Re: git branch performance problem?
On Wed, 10 Oct 2007, Han-Wen Nienhuys wrote:
> The way I solved that, was to have both repositories pointing to each
> other, using alternates.
Ouch. Double un-good. Not a good idea. Especially not if you do
development in both and pull and push between them.
What will happen is that if you do alternates pointing both ways, you
basically end up having a "shared pool of objects". So it's pretty much
equivalent to just using a shared object directory, and it has *exactly*
the same issues with object reachability and references: you have a shared
pool of objects, but you only ever see *one* set of references, so garbage
collection cannot work - because it will always see just a subset of the
real references, while it sees essentially all objects.
> could it be that GC does not handle cyclic alternates correctly?
It's not about cyclic per se: it's about the fact that GC will do garbage
collection based on reachability with the local references.
Which is normally fine. It's normally fine, because the object tree is
"local" too. But when doing alternates:
- the tree that is being used as an alternate *has* to be totally stable.
It must *never* have been re-based, or have any GC'able objects in the
first place. IOW, doing a "git gc" on it will be safe, because there is
no way any objects that the other alternate depends on could be pruned.
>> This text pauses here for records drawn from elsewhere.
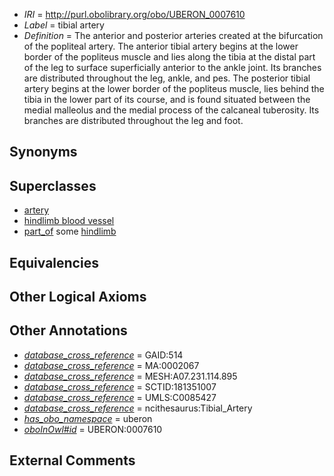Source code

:  * *IRI* = http://purl.obolibrary.org/obo/UBERON_0007610
 * *Label* = tibial artery
 * *Definition* = The anterior and posterior arteries created at the bifurcation of the popliteal artery. The anterior tibial artery begins at the lower border of the popliteus muscle and lies along the tibia at the distal part of the leg to surface superficially anterior to the ankle joint. Its branches are distributed throughout the leg, ankle, and pes. The posterior tibial artery begins at the lower border of the popliteus muscle, lies behind the tibia in the lower part of its course, and is found situated between the medial malleolus and the medial process of the calcaneal tuberosity. Its branches are distributed throughout the leg and foot.

## Synonyms


## Superclasses

 * [artery](../../UBERON/37/UBERON_0001637.md)
 * [hindlimb blood vessel](../../UBERON/16/UBERON_0003516.md)
 * [part_of](../../BFO/50/BFO_0000050.md) some [hindlimb](../../UBERON/03/UBERON_0002103.md)

## Equivalencies


## Other Logical Axioms


## Other Annotations

 * *[database_cross_reference](../../ef/oboInOwl#hasDbXref.md)* = GAID:514
 * *[database_cross_reference](../../ef/oboInOwl#hasDbXref.md)* = MA:0002067
 * *[database_cross_reference](../../ef/oboInOwl#hasDbXref.md)* = MESH:A07.231.114.895
 * *[database_cross_reference](../../ef/oboInOwl#hasDbXref.md)* = SCTID:181351007
 * *[database_cross_reference](../../ef/oboInOwl#hasDbXref.md)* = UMLS:C0085427
 * *[database_cross_reference](../../ef/oboInOwl#hasDbXref.md)* = ncithesaurus:Tibial_Artery
 * *[has_obo_namespace](../../ce/oboInOwl#hasOBONamespace.md)* = uberon
 * *[oboInOwl#id](../../id/oboInOwl#id.md)* = UBERON:0007610

## External Comments

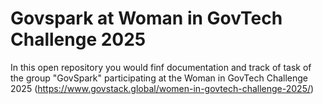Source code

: # Govspark at Woman in GovTech Challenge 2025
In this open repository you would finf documentation and track of task of the group "GovSpark" participating at the Woman in GovTech Challenge 2025 (https://www.govstack.global/women-in-govtech-challenge-2025/)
- You definitely must *not* do a two-way alternate, because that violates
another rule: the rule that the "alternate base" (which is now *both*
of the repositories) is self-sufficient. Since they both point to each
other, there's no way to know whether they are self-sufficient or not:
they may be re-using each others objects *and* packs!
And in the above, the "*and* packs" is important, and probably the cause
of your problems. Because "git repack -a -d -l" (which is what "git gc"
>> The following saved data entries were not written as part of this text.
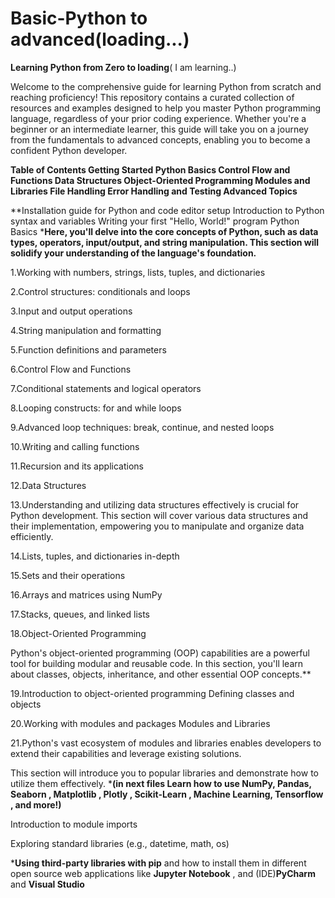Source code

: # Basic-Python to advanced(loading...)
**Learning Python from Zero to loading**( I am learning..)

Welcome to the comprehensive guide for learning Python from scratch and reaching proficiency! This repository contains a curated collection of resources and examples designed to help you master Python programming language, regardless of your prior coding experience. Whether you're a beginner or an intermediate learner, this guide will take you on a journey from the fundamentals to advanced concepts, enabling you to become a confident Python developer.

**Table of Contents
Getting Started
Python Basics
Control Flow and Functions
Data Structures
Object-Oriented Programming
Modules and Libraries
File Handling
Error Handling and Testing
Advanced Topics**


**Installation guide for Python and code editor setup
Introduction to Python syntax and variables
Writing your first "Hello, World!" program
Python Basics
***Here, you'll delve into the core concepts of Python, such as data types, operators, input/output, and string manipulation. This section will solidify your understanding of the language's foundation.**

1.Working with numbers, strings, lists, tuples, and dictionaries

2.Control structures: conditionals and loops

3.Input and output operations

4.String manipulation and formatting

5.Function definitions and parameters

6.Control Flow and Functions

7.Conditional statements and logical operators

8.Looping constructs: for and while loops

9.Advanced loop techniques: break, continue, and nested loops

10.Writing and calling functions

11.Recursion and its applications

12.Data Structures

13.Understanding and utilizing data structures effectively is crucial for Python development. 
This section will cover various data structures and their implementation, empowering you to manipulate and organize data efficiently.

14.Lists, tuples, and dictionaries in-depth

15.Sets and their operations

16.Arrays and matrices using NumPy

17.Stacks, queues, and linked lists

18.Object-Oriented Programming

Python's object-oriented programming (OOP) capabilities are a powerful tool for building modular and reusable code. 
In this section, you'll learn about classes, objects, inheritance, and other essential OOP concepts.**

19.Introduction to object-oriented programming Defining classes and objects

20.Working with modules and packages Modules and Libraries

21.Python's vast ecosystem of modules and libraries enables developers to extend their capabilities and leverage existing solutions.

This section will introduce you to popular libraries and demonstrate how to utilize them effectively.
***(in next files Learn how to use NumPy, Pandas, Seaborn , Matplotlib , Plotly , Scikit-Learn , Machine Learning, Tensorflow , and more!)**

Introduction to module imports

Exploring standard libraries (e.g., datetime, math, os)

***Using third-party libraries with pip** and how to install them in different open source web applications like **Jupyter Notebook** , and (IDE)**PyCharm** and **Visual Studio**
does) will always gather up any loose objects even from remote sites, but
the "-l" means that it will not do so for alternate packed objects.
So what happens is that if one of the repositories can reach some object
that is in a pack in the other repository, "git gc" will still *leave* it
dependent on a pack in the other repository. But maybe that object isn't
even reachable in the other repo any more (for whatever reason - a rebase,
whatever), then when you repack the other repository, now all the packs
will be replaced by one new pack - and the one new pack will only contain
the objects reachable from the other repo.
IOW: alternates are dangerous. A shared object directory is dangerous. You
should basically only do it under very controlled circumstances, and
otherwise you should use either hardlinks or if you want added safety,
totally separate repositories.
Basically, here's an example of badness, with A and B being repos that
point to each other.
- do something in A
- pull it into B - this leaves the objects in A, because of the
- rebase A
- "git gc" in A: this removes unreachable objects from A, and now B is
So the rule really is: never *ever* do anything but fast-forward in a repo
that is an alternate for another one. If you do a circular link, I think
it's still safe if you follow that rule, but now obviously the rule holds
for *both* repos (and quite frankly, I'd worry so much that I'd never do
it even then).
There should be another rule too: git on its own is not a backup system.
You can use git *as* a backup system, but you need to do so by mirroring
the whole repository, and not on the same disk.
(ie, for me, git *is* a backup system, but that's only because I push my
repos to other sites - a single git repo on its own has zero redundancy)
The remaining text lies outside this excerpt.